■ Instructions to follow:
Could you copy each line of the listing below that has the word "apiserver"?

>>>

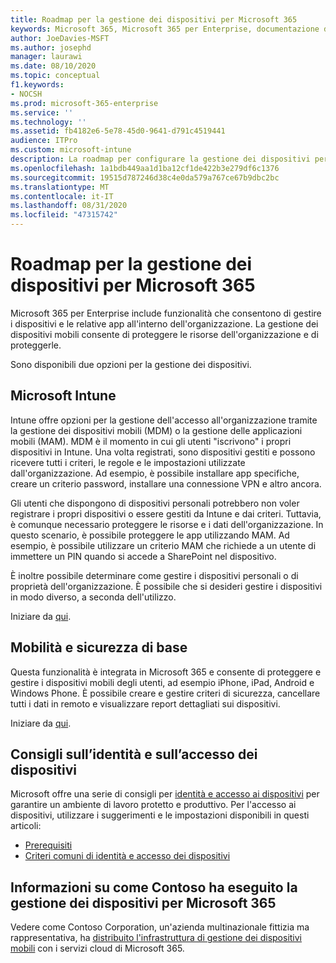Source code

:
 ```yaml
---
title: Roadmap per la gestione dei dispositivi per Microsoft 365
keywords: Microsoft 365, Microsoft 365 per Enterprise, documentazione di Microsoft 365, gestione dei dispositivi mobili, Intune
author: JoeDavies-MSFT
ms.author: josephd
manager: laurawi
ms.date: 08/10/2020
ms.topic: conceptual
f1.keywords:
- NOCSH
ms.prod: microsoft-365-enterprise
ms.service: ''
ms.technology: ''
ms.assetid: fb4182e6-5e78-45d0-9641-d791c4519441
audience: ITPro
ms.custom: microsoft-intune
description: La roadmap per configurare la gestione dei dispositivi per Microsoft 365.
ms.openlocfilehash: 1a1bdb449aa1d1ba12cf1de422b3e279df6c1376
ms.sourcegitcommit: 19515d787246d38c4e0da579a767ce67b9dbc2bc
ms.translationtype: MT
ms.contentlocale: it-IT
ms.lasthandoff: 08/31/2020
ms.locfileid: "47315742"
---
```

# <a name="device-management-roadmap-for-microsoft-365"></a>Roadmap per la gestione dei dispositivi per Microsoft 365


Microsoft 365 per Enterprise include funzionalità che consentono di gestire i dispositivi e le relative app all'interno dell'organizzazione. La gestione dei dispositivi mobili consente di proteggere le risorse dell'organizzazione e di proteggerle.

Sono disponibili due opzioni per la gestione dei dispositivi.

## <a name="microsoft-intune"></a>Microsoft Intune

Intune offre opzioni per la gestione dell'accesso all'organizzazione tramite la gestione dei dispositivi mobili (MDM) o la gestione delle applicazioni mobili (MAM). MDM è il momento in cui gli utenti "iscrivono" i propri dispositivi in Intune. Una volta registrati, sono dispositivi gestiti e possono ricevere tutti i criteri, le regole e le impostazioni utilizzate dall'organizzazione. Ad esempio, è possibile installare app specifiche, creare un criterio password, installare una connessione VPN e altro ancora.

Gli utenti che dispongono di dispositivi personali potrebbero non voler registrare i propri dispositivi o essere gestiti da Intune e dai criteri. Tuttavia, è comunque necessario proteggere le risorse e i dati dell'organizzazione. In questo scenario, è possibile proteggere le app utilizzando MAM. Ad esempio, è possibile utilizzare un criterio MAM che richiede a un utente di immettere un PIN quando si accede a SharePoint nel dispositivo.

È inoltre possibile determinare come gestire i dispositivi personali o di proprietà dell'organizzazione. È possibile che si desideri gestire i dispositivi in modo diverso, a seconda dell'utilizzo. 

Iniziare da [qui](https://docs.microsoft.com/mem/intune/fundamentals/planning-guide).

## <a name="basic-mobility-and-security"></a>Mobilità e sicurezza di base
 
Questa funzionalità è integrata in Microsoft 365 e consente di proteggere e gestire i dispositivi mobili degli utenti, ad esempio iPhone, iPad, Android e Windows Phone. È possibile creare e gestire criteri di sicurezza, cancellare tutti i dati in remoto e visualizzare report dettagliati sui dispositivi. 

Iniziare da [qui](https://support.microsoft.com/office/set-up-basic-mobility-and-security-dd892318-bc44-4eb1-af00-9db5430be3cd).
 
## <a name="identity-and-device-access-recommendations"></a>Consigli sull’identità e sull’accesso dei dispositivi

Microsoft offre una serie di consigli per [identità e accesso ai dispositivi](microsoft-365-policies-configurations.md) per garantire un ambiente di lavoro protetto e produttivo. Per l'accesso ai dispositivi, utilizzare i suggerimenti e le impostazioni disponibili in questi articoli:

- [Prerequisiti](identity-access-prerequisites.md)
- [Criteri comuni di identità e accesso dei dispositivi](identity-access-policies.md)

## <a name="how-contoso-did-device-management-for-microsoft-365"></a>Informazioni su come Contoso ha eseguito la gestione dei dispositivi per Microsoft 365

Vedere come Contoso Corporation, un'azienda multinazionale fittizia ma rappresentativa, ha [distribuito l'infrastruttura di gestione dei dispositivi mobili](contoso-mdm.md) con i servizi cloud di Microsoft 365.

<<<
>>>

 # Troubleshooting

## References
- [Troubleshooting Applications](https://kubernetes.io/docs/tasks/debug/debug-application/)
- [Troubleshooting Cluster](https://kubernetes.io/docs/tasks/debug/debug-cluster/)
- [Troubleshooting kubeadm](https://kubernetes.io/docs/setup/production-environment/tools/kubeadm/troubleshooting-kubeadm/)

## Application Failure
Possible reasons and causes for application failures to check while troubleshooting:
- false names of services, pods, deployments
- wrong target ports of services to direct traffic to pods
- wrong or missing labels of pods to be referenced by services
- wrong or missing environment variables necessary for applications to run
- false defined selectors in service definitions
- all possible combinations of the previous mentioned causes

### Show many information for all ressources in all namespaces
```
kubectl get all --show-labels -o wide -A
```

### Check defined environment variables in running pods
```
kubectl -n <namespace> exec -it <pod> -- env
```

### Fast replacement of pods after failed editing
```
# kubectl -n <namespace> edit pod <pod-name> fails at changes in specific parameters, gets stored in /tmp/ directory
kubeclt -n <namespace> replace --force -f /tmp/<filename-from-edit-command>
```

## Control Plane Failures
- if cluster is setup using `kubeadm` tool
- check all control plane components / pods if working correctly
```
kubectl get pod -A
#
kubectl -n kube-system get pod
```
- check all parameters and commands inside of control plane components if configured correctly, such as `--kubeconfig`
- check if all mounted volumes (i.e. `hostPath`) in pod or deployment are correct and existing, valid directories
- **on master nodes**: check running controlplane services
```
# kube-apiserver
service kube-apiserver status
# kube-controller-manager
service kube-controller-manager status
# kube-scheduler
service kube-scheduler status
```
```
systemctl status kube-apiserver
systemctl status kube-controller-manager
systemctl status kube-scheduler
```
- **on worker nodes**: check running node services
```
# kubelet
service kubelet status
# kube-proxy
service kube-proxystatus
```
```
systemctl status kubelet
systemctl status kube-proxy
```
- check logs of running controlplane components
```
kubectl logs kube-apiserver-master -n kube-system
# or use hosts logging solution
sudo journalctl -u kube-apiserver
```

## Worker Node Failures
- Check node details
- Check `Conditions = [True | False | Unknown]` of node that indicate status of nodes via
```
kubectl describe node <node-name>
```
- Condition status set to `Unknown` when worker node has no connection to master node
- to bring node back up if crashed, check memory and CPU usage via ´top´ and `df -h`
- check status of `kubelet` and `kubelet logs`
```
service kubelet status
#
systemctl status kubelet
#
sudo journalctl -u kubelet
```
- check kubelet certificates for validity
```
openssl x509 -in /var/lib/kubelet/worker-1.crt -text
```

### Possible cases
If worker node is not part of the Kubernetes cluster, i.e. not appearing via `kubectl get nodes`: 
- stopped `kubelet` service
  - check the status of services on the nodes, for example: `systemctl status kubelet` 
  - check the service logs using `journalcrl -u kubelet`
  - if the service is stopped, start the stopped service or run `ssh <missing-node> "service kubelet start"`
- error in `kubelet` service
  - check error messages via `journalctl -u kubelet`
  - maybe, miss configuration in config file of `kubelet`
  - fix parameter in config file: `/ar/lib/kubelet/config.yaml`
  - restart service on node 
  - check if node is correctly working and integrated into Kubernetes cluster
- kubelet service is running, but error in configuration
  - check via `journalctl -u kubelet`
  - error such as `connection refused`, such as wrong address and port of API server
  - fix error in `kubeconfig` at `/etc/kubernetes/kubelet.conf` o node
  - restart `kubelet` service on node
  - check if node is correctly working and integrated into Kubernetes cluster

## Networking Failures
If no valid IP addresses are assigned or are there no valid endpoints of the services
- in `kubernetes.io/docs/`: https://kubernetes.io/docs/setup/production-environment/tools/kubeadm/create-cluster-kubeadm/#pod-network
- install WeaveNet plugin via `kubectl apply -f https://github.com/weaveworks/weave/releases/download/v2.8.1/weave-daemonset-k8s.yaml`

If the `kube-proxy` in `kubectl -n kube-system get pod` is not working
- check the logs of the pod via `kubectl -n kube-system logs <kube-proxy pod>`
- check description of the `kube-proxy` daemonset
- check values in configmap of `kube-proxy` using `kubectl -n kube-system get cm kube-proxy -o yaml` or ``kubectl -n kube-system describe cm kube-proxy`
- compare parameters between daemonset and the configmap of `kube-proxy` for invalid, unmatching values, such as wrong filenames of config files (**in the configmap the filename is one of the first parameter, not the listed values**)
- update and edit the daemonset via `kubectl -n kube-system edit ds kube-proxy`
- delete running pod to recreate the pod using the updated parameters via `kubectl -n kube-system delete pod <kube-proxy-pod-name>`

<<<

■ Answer section:
# kube-apiserver
service kube-apiserver status
systemctl status kube-apiserver
kubectl logs kube-apiserver-master -n kube-system
sudo journalctl -u kube-apiserver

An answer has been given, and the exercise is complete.